*** Raw data ***
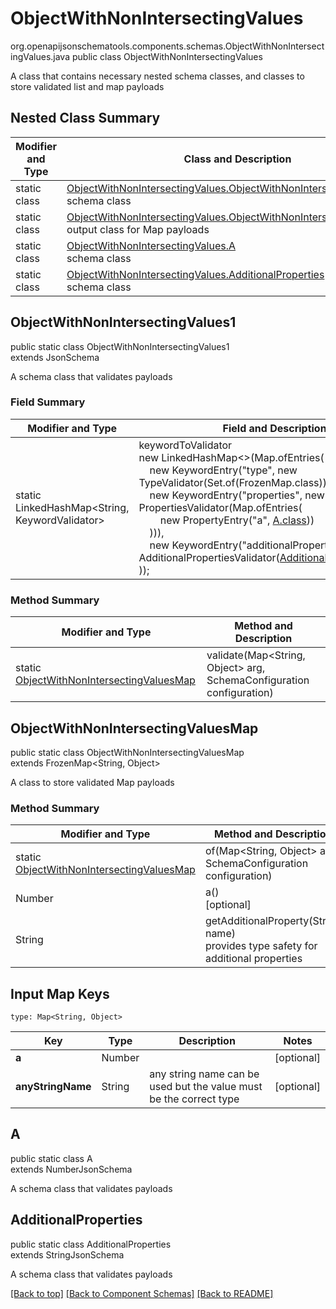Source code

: # ObjectWithNonIntersectingValues
org.openapijsonschematools.components.schemas.ObjectWithNonIntersectingValues.java
public class ObjectWithNonIntersectingValues

A class that contains necessary nested schema classes, and classes to store validated list and map payloads

## Nested Class Summary
| Modifier and Type | Class and Description |
| ----------------- | ---------------------- |
| static class | [ObjectWithNonIntersectingValues.ObjectWithNonIntersectingValues1](#objectwithnonintersectingvalues1)<br> schema class |
| static class | [ObjectWithNonIntersectingValues.ObjectWithNonIntersectingValuesMap](#objectwithnonintersectingvaluesmap)<br> output class for Map payloads |
| static class | [ObjectWithNonIntersectingValues.A](#a)<br> schema class |
| static class | [ObjectWithNonIntersectingValues.AdditionalProperties](#additionalproperties)<br> schema class |

## ObjectWithNonIntersectingValues1
public static class ObjectWithNonIntersectingValues1<br>
extends JsonSchema

A schema class that validates payloads
### Field Summary
| Modifier and Type | Field and Description |
| ----------------- | ---------------------- |
| static LinkedHashMap<String, KeywordValidator> |keywordToValidator<br/>new LinkedHashMap<>(Map.ofEntries(<br/>&nbsp;&nbsp;&nbsp;&nbsp;new KeywordEntry("type", new TypeValidator(Set.of(FrozenMap.class))),<br>&nbsp;&nbsp;&nbsp;&nbsp;new KeywordEntry("properties", new PropertiesValidator(Map.ofEntries(<br>&nbsp;&nbsp;&nbsp;&nbsp;&nbsp;&nbsp;&nbsp;&nbsp;new PropertyEntry("a", [A.class](#a)))<br>&nbsp;&nbsp;&nbsp;&nbsp;))),<br>&nbsp;&nbsp;&nbsp;&nbsp;new KeywordEntry("additionalProperties", new AdditionalPropertiesValidator([AdditionalProperties.class](#additionalproperties)))<br>)); |

### Method Summary
| Modifier and Type | Method and Description |
| ----------------- | ---------------------- |
| static [ObjectWithNonIntersectingValuesMap](#objectwithnonintersectingvaluesmap) | validate(Map<String, Object> arg, SchemaConfiguration configuration) |

## ObjectWithNonIntersectingValuesMap
public static class ObjectWithNonIntersectingValuesMap<br>
extends FrozenMap<String, Object>

A class to store validated Map payloads

### Method Summary
| Modifier and Type | Method and Description |
| ----------------- | ---------------------- |
| static [ObjectWithNonIntersectingValuesMap](#objectwithnonintersectingvaluesmap) | of(Map<String, Object> arg, SchemaConfiguration configuration) |
| Number | a()<br>[optional] |
| String | getAdditionalProperty(String name)<br>provides type safety for additional properties |

## Input Map Keys
```
type: Map<String, Object>
```
| Key | Type |  Description | Notes |
| --- | ---- | ------------ | ----- |
| **a** | Number |  | [optional] |
| **anyStringName** | String | any string name can be used but the value must be the correct type | [optional] |

## A
public static class A<br>
extends NumberJsonSchema

A schema class that validates payloads

## AdditionalProperties
public static class AdditionalProperties<br>
extends StringJsonSchema

A schema class that validates payloads

[[Back to top]](#top) [[Back to Component Schemas]](../../../README.md#Component-Schemas) [[Back to README]](../../../README.md)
*** End of Raw data ***
▶ [Exercise description]: Nothing but the lines from the one containing "## AdditionalProperties" through the last line of the data above should be set down, word for word.

▶ [Task solution]:
## AdditionalProperties
public static class AdditionalProperties<br>
extends StringJsonSchema

A schema class that validates payloads

[[Back to top]](#top) [[Back to Component Schemas]](../../../README.md#Component-Schemas) [[Back to README]](../../../README.md)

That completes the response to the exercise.